Lizzie was bursting to know more about Carl, she wanted to know how and when Julie met him, how serious it was, what they had done together and so many more things. She had never had a boyfriend herself and part of her was jealous. There was so little time, so much work to be done and she was not striking to look at, at least not the way Julie was. Not to mention that her clothes were often threadbare, her Mum cut her hair in a simple plain manner, and she had not practised all the ways of making herself attractive to men that most of her other friends had.
She knew a couple other boys around her age in her street but the relationship was like brothers and sisters, they had never taken any particular notice of her and she had never taken any real notice of them.
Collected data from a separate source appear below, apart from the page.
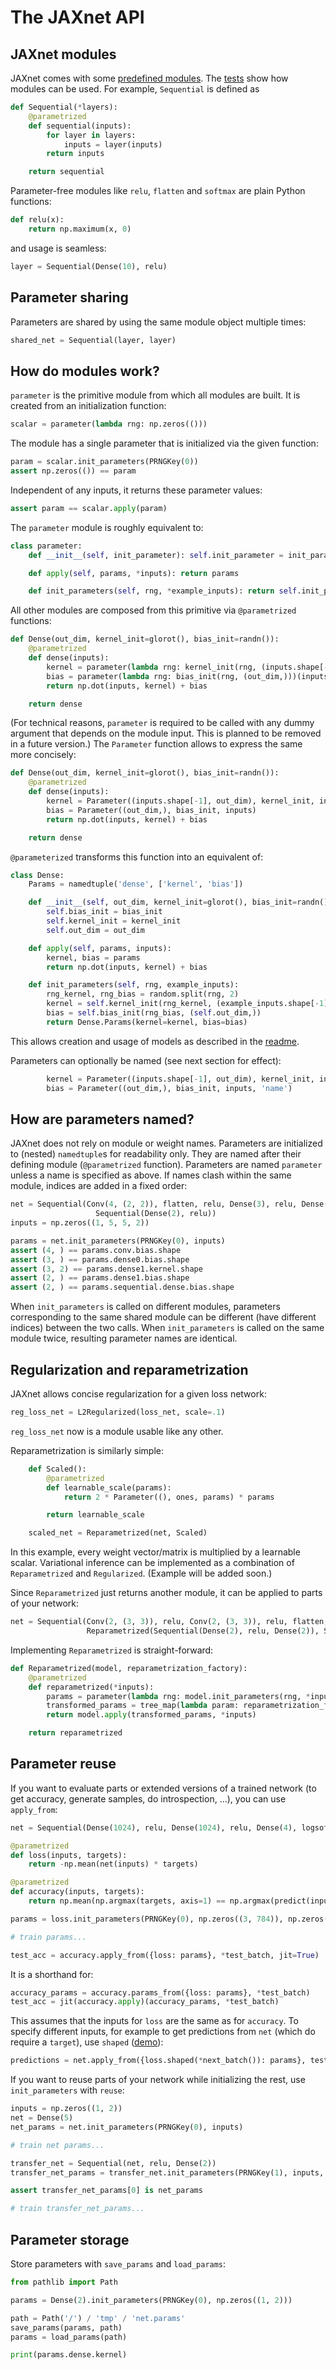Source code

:# The JAXnet API

## JAXnet modules

JAXnet comes with some [predefined modules](jaxnet/modules.py).
The [tests](tests/test_modules.py) show how modules can be used.
For example, `Sequential` is defined as

```python
def Sequential(*layers):
    @parametrized
    def sequential(inputs):
        for layer in layers:
            inputs = layer(inputs)
        return inputs

    return sequential
```

Parameter-free modules like `relu`, `flatten` and `softmax` are plain Python functions:

```python
def relu(x):
    return np.maximum(x, 0)
```

and usage is seamless:

```python
layer = Sequential(Dense(10), relu)
```

## Parameter sharing

Parameters are shared by using the same module object multiple times:

```python
shared_net = Sequential(layer, layer)
```

## How do modules work?

`parameter` is the primitive module from which all modules are built.
It is created from an initialization function:

```python
scalar = parameter(lambda rng: np.zeros(()))
```

The module has a single parameter that is initialized via the given function:

```python
param = scalar.init_parameters(PRNGKey(0))
assert np.zeros(()) == param
```

Independent of any inputs, it returns these parameter values:

```python
assert param == scalar.apply(param)
```

The `parameter` module is roughly equivalent to:

```python
class parameter:
    def __init__(self, init_parameter): self.init_parameter = init_parameter

    def apply(self, params, *inputs): return params

    def init_parameters(self, rng, *example_inputs): return self.init_parameter(rng)
```

All other modules are composed from this primitive via `@parametrized` functions:

```python
def Dense(out_dim, kernel_init=glorot(), bias_init=randn()):
    @parametrized
    def dense(inputs):
        kernel = parameter(lambda rng: kernel_init(rng, (inputs.shape[-1], out_dim)))(inputs)
        bias = parameter(lambda rng: bias_init(rng, (out_dim,)))(inputs)
        return np.dot(inputs, kernel) + bias

    return dense
```

(For technical reasons, `parameter` is required to be called with any dummy argument
that depends on the module input.
This is planned to be removed in a future version.)
The `Parameter` function allows to express the same more concisely:

```python
def Dense(out_dim, kernel_init=glorot(), bias_init=randn()):
    @parametrized
    def dense(inputs):
        kernel = Parameter((inputs.shape[-1], out_dim), kernel_init, inputs)
        bias = Parameter((out_dim,), bias_init, inputs)
        return np.dot(inputs, kernel) + bias

    return dense
```

`@parameterized` transforms this function into an equivalent of:

```python
class Dense:
    Params = namedtuple('dense', ['kernel', 'bias'])

    def __init__(self, out_dim, kernel_init=glorot(), bias_init=randn()):
        self.bias_init = bias_init
        self.kernel_init = kernel_init
        self.out_dim = out_dim

    def apply(self, params, inputs):
        kernel, bias = params
        return np.dot(inputs, kernel) + bias

    def init_parameters(self, rng, example_inputs):
        rng_kernel, rng_bias = random.split(rng, 2)
        kernel = self.kernel_init(rng_kernel, (example_inputs.shape[-1], self.out_dim))
        bias = self.bias_init(rng_bias, (self.out_dim,))
        return Dense.Params(kernel=kernel, bias=bias)
```

This allows creation and usage of models as described in the [readme](README.md).

Parameters can optionally be named (see next section for effect):

```python
        kernel = Parameter((inputs.shape[-1], out_dim), kernel_init, inputs, 'kernel')
        bias = Parameter((out_dim,), bias_init, inputs, 'name')
```

## How are parameters named?

JAXnet does not rely on module or weight names.
Parameters are initialized to (nested) `namedtuple`s for readability only.
They are named after their defining module (`@parametrized` function).
Parameters are named `parameter` unless a name is specified as above.
If names clash within the same module, indices are added in a fixed order:

```python
net = Sequential(Conv(4, (2, 2)), flatten, relu, Dense(3), relu, Dense(2),
                   Sequential(Dense(2), relu))
inputs = np.zeros((1, 5, 5, 2))

params = net.init_parameters(PRNGKey(0), inputs)
assert (4, ) == params.conv.bias.shape
assert (3, ) == params.dense0.bias.shape
assert (3, 2) == params.dense1.kernel.shape
assert (2, ) == params.dense1.bias.shape
assert (2, ) == params.sequential.dense.bias.shape
```

When `init_parameters` is called on different modules, parameters corresponding to the same shared module can be different (have different indices) between the two calls.
When `init_parameters` is called on the same module twice, resulting parameter names are identical.

## Regularization and reparametrization

JAXnet allows concise regularization for a given loss network:

```python
reg_loss_net = L2Regularized(loss_net, scale=.1)
```

`reg_loss_net` now is a module usable like any other.

Reparametrization is similarly simple:

```python
    def Scaled():
        @parametrized
        def learnable_scale(params):
            return 2 * Parameter((), ones, params) * params

        return learnable_scale

    scaled_net = Reparametrized(net, Scaled)
```

In this example, every weight vector/matrix is multiplied by a learnable scalar.
Variational inference can be implemented as a combination of `Reparametrized` and `Regularized`.
(Example will be added soon.)

Since `Reparametrized` just returns another module, it can be applied to parts of your network:

```python
net = Sequential(Conv(2, (3, 3)), relu, Conv(2, (3, 3)), relu, flatten,
                 Reparametrized(Sequential(Dense(2), relu, Dense(2)), Scaled))
```

Implementing `Reparametrized` is straight-forward:

```python
def Reparametrized(model, reparametrization_factory):
    @parametrized
    def reparametrized(*inputs):
        params = parameter(lambda rng: model.init_parameters(rng, *inputs))(*inputs)
        transformed_params = tree_map(lambda param: reparametrization_factory()(param), params)
        return model.apply(transformed_params, *inputs)

    return reparametrized
```

## Parameter reuse

If you want to evaluate parts or extended versions of a trained network
(to get accuracy, generate samples, do introspection, ...), you can use `apply_from`:

```python
net = Sequential(Dense(1024), relu, Dense(1024), relu, Dense(4), logsoftmax)

@parametrized
def loss(inputs, targets):
    return -np.mean(net(inputs) * targets)

@parametrized
def accuracy(inputs, targets):
    return np.mean(np.argmax(targets, axis=1) == np.argmax(predict(inputs), axis=1))

params = loss.init_parameters(PRNGKey(0), np.zeros((3, 784)), np.zeros((3, 4)))

# train params...

test_acc = accuracy.apply_from({loss: params}, *test_batch, jit=True)
```

It is a shorthand for:

```python
accuracy_params = accuracy.params_from({loss: params}, *test_batch)
test_acc = jit(accuracy.apply)(accuracy_params, *test_batch)
```

This assumes that the inputs for `loss` are the same as for `accuracy`.
To specify different inputs, for example to get predictions from `net` (which do require a `target`), use `shaped` ([demo](examples/mnist_vae.py#L105)):

```python
predictions = net.apply_from({loss.shaped(*next_batch()): params}, test_inputs, jit=True)
```

If you want to reuse parts of your network while initializing the rest, use `init_parameters` with `reuse`:

```python
inputs = np.zeros((1, 2))
net = Dense(5)
net_params = net.init_parameters(PRNGKey(0), inputs)

# train net params...

transfer_net = Sequential(net, relu, Dense(2))
transfer_net_params = transfer_net.init_parameters(PRNGKey(1), inputs, reuse={net: net_params})

assert transfer_net_params[0] is net_params

# train transfer_net_params...
```

## Parameter storage

Store parameters with `save_params` and `load_params`:

```python
from pathlib import Path

params = Dense(2).init_parameters(PRNGKey(0), np.zeros((1, 2)))

path = Path('/') / 'tmp' / 'net.params'
save_params(params, path)
params = load_params(path)

print(params.dense.kernel)
```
But she sensed that there were other boys out there who were different creatures, charming and sophisticated, like those she had read about in the great novels of English which she studied at school and read in her bedroom at home.
Carl seemed like one of these sophisticated boys, resembling a figure from a novel, who dressed in striking clothes, drove a luxurious car and who knew how to laugh and make jokes in ways which charmed girls. So she had a hunger to know about him, and other men like him, who mixed with the likes of Julie.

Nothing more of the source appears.